In this simulation, we are going to test 2 processor configuration, 8kB and 32kB cache size, both are 4 ways and 4 words per block. The caches of different processors are not shared and there are no L2 caches, only DRAM are share by different processors. The DRAM specification is same as assignment 2, 72 CPU clocks for CAS, 24 for RAS.

**Method:**

In this simulation, we will test 3 different implementation methods. Each processor will calculate part of the 50x50 matrix. For one by one method, processor 0 will calculate C11, then processor 1 will calculate C12, then process 2 will take care of the next element until run out of processor, processor 0 will calculate the next one until all matrix element have been assign to a processor.

The row method and the column method are very similar; the only different is the processors for row method calculate the whole row, for the column method processors would calculate the whole column. This arrangement is aim to reuse the data in cache for matrix A or matrix B as much as it can.

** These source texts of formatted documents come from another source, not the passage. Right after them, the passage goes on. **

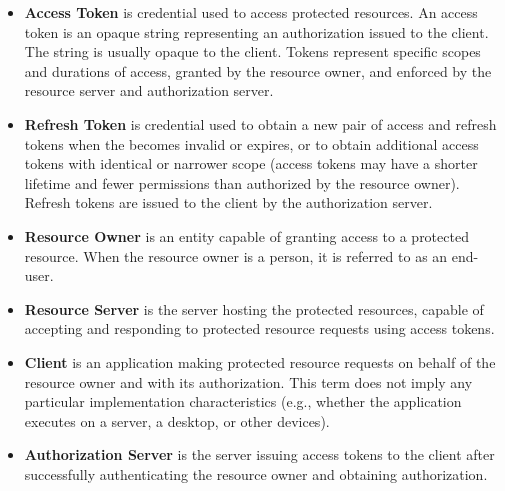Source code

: \begin{itemize}
    \item \textbf{Access Token} is credential used to access protected resources.
    An access token is an opaque string representing an authorization issued to the client.
    The string is usually opaque to the client.
    Tokens represent specific scopes and
    durations of access, granted by the resource owner, and enforced by the resource server and authorization server.
    \item \textbf{Refresh Token} is credential used to obtain a new pair of access and refresh tokens when the becomes
    invalid or expires, or to obtain additional access tokens with identical or narrower scope (access tokens may have a shorter
    lifetime and fewer permissions than authorized by the resource owner).
    Refresh tokens are issued to the client by the authorization server.
    \item \textbf{Resource Owner} is an entity capable of granting access to a protected resource.
    When the resource owner is a person, it is referred to as an end-user.
    \item \textbf{Resource Server} is the server hosting the protected resources, capable of accepting and responding to protected
    resource requests using access tokens.
    \item \textbf{Client} is an application making protected resource requests on behalf of the resource owner and with its authorization.
    This term does not imply any particular implementation characteristics (e.g., whether the application executes on a server,
    a desktop, or other devices).
    \item \textbf{Authorization Server} is the server issuing access tokens to the client after successfully authenticating the resource owner
    and obtaining authorization.
\end{itemize}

The need to be access were pre calculate by function called address\_cal for each processor. The matrix\_multi just need to follow the order for each processor and calculate the time for each calculation. In the matrix\_multi function, each time a processor access an address, the time delay will be the time for calculation and address accessing. That time delay for each processor will be store to an array called time\_resume. When the time\_resume match the global clock, the processor would access the next address and calculate the delay between next accesses. Multiple processors can process at the same global clock. After all processor finish processing, the number of global clock would be the clock it takes to calculating the 50x50 matrix. There would be 252500 address needed to be access in order to complete the matrix multiplication.

**Expected result:**

In this simulation, we are calculating a 50x50 matrix. The calculation assign to different processor by location of matrix C. The task are completely independent to each other because the result only dependent on matrix A and B not the result matrix C. There is no dependent part in the calculation. According to Amdahl’s Law, the maximum speedup can be up to 1/(0+1/(number of processors)). That means in our case, 50 microprocessors can result a speedup of 50 times comparing to a single core.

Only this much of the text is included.